The postoperative remission rate of diabetes in the high BMI group was not correlated with the preoperative lipid metabolism indexes of the patients but was positively correlated with the remission degree of postoperative lipid metabolism indexes (CHOL, TG, leptin, adiponectin). The postoperative remission rate of diabetes in the low BMI group was positively correlated with the preoperative abnormal lipid metabolism of the patients, and positively correlated with the postoperative remission of leptin and adiponectin, but was not correlated with the postoperative remission of CHOL and TG. This phenomenon indicates that for T2DM patients with low BMI, preoperative hyperlipidaemia is a favourable factor for predicting postoperative remission of diabetes. The combination of abnormal lipid metabolism may aggravate the patient’s insulin resistance, while gastric bypass metabolic surgery can relieve insulin resistance to a greater extent through some mechanisms, so the diabetes relief effect is good [Citation28,Citation29]. The postoperative remission of leptin and adiponectin was positively correlated with the remission of diabetes mellitus, suggesting that these two factors play an important role in reducing the resistance of diabetes mellitus. In addition, there was no correlation between the remission of diabetes after gastric bypass with low BMI and the remission of total cholesterol and triglyceride after the surgery, suggesting that there are still some unclear mechanisms of lipid-mediated changes in insulin resistance that need to be further explored.

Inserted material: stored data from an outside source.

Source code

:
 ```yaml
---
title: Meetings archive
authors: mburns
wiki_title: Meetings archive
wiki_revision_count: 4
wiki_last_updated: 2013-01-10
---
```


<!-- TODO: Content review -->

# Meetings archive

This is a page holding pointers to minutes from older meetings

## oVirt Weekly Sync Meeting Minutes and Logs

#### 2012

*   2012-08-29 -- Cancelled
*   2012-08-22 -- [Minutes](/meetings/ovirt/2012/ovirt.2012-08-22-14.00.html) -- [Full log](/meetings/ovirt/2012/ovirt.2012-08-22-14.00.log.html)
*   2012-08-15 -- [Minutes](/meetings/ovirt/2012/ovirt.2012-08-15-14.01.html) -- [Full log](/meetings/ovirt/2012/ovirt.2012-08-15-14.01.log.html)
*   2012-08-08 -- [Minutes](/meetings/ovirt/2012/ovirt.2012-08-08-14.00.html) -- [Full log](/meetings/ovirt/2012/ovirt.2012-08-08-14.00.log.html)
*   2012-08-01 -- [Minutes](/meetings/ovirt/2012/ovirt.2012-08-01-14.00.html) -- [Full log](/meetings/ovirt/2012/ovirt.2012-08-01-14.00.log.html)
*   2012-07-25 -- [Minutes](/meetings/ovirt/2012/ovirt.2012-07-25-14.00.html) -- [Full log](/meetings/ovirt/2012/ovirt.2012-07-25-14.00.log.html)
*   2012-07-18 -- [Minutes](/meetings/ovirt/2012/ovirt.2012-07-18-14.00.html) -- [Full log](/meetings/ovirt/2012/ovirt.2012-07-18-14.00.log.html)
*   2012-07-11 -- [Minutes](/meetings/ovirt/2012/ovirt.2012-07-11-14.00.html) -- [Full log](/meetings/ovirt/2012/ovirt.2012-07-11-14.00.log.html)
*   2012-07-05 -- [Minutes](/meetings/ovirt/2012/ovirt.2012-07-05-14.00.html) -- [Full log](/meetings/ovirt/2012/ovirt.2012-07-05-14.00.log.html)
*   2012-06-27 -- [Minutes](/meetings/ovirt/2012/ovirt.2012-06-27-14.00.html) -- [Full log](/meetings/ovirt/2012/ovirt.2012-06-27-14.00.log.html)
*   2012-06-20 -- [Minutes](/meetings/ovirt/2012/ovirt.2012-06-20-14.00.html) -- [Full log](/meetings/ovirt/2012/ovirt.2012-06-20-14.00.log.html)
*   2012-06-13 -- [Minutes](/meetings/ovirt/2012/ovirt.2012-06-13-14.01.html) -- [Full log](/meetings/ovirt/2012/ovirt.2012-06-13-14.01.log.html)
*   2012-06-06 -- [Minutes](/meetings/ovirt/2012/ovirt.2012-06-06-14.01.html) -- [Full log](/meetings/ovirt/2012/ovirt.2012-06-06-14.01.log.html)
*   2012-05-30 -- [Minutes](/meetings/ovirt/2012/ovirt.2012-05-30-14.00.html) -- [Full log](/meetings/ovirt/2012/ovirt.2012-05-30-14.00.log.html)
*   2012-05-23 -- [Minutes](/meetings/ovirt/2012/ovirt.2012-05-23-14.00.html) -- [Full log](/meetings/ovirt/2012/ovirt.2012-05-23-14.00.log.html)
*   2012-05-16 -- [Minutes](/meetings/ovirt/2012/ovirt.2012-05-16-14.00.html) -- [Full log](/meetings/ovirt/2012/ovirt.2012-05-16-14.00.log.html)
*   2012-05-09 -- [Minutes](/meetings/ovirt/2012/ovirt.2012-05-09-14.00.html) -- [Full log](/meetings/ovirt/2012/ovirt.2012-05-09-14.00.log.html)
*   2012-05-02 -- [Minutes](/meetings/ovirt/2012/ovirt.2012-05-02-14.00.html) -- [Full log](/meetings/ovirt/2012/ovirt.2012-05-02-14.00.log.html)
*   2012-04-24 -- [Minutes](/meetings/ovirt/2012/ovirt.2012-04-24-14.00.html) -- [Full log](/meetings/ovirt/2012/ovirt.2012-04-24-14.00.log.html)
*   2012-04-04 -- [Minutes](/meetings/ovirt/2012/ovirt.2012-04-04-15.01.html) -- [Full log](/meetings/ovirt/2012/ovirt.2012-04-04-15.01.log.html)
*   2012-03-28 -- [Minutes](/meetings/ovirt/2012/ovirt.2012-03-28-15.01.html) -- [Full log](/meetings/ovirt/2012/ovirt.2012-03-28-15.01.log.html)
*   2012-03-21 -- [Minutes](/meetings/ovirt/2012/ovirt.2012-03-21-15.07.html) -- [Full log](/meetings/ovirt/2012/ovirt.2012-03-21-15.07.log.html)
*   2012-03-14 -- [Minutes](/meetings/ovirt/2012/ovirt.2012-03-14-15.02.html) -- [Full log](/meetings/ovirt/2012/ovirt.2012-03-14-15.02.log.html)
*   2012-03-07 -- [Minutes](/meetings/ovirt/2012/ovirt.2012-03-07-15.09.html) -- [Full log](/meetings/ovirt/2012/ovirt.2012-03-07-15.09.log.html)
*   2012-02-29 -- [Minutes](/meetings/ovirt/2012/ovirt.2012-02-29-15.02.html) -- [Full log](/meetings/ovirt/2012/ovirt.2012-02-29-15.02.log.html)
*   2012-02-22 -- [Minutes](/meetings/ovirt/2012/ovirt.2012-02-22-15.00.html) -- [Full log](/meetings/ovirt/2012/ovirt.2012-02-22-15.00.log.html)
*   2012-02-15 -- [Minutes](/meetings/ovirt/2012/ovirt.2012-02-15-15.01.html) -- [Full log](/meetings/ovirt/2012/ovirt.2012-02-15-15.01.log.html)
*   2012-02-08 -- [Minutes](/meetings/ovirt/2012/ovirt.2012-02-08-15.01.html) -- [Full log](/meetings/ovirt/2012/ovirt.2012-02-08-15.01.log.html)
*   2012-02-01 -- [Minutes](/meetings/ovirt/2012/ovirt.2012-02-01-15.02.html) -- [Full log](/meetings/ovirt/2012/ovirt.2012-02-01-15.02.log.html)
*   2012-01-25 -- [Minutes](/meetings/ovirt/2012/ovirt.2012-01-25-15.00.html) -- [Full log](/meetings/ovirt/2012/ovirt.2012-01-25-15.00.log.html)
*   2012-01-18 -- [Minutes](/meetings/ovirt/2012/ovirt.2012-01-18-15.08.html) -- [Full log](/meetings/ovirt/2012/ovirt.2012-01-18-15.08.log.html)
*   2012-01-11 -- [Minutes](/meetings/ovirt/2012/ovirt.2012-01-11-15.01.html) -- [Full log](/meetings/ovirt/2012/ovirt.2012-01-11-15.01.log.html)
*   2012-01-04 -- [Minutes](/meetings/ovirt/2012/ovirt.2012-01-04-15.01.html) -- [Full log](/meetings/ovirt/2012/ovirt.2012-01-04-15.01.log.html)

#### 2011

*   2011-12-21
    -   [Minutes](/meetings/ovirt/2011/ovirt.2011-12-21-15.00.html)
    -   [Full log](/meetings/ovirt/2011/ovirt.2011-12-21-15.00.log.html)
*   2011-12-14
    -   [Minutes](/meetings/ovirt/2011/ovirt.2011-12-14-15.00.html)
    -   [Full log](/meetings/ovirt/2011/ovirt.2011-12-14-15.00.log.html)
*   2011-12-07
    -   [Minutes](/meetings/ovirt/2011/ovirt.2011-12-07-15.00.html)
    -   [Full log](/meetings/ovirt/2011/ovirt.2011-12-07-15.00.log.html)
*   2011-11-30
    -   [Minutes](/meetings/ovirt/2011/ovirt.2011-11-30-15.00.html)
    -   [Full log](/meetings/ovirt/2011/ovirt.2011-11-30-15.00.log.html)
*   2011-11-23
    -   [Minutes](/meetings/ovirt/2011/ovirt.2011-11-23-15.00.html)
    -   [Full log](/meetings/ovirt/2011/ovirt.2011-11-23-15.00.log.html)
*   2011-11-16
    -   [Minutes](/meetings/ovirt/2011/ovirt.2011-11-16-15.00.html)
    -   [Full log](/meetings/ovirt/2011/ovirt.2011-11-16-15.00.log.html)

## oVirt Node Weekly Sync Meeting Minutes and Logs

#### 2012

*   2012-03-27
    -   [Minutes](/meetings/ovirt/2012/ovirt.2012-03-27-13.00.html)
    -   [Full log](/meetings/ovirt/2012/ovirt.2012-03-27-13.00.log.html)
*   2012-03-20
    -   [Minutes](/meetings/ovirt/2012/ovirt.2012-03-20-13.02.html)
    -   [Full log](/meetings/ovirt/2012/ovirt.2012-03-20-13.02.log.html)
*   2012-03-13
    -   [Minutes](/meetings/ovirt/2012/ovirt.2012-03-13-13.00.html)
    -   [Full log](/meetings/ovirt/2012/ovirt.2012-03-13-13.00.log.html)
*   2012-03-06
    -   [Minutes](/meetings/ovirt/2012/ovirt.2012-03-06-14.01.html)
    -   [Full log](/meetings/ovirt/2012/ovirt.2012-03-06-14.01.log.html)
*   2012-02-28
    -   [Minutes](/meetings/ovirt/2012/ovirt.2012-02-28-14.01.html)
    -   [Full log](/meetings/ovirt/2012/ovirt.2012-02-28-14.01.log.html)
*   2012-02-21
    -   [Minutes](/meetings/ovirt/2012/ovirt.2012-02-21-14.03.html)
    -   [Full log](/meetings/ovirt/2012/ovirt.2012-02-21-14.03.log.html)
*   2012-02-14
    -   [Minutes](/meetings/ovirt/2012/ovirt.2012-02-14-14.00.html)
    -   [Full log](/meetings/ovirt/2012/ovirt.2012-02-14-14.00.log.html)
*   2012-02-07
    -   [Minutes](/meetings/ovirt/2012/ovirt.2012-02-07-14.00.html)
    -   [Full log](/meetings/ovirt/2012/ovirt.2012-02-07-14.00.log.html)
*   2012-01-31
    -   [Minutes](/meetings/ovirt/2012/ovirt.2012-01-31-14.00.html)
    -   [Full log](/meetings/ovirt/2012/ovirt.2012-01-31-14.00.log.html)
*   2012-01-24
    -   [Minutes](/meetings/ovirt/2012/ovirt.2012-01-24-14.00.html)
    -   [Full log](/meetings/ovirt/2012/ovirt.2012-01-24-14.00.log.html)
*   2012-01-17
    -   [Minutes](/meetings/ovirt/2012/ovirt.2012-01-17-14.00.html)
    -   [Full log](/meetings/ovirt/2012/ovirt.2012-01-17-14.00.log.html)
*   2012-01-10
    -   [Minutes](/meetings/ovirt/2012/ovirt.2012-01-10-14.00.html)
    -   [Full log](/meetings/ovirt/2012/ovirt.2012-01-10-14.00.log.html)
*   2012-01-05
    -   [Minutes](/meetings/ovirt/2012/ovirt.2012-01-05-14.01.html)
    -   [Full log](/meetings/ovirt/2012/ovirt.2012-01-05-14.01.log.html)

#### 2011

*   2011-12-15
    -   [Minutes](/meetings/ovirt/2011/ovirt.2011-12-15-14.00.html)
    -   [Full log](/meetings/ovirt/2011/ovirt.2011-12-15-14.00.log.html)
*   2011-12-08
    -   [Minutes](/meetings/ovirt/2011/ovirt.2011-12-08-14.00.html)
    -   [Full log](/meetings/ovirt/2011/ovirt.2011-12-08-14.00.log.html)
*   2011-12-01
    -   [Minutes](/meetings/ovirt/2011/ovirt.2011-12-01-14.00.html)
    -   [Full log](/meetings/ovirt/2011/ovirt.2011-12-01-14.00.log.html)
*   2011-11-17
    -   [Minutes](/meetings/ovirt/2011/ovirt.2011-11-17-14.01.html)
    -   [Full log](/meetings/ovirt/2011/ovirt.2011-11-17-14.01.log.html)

The change of %EWL 2 years after surgery was correlated with the postoperative diabetes remission in the high BMI group, but not in the low BMI group. The results show that for patients with high BMI, effective weight loss is one of the important factors to achieve long-term stable improvement of blood glucose, while for patients with low BMI, the remission of diabetes has little relationship with the effect of weight loss, and more endocrine factors are needed to regulate blood glucose, with a more complex mechanism. In summary, for T2DM patients with high BMI, LRYGB can achieve a better remission rate of diabetes, but it is affected by the long-term weight loss effect and the remission of lipid metabolism indicators (total cholesterol, triglyceride, leptin, and adiponectin), indicating that postoperative management guidance plays an important role for these patients. But for patients with T2DM lower BMI, postoperative diabetes remission rate more and preoperative indicators related: history length, hyperlipidaemia, leptin and adiponectin levels, insulin resistance, etc., to evaluate this request in preoperative sufficient, grasp the more strict operation indication, in order to get better postoperative diabetes remission rate.

Ethical approval

This study was approved by the Ethics Committee of the Tianjin Nankai hospital. Participants have provided their written informed consent to participate in this study.

Disclosure statement

No potential conflict of interest was reported by the author(s).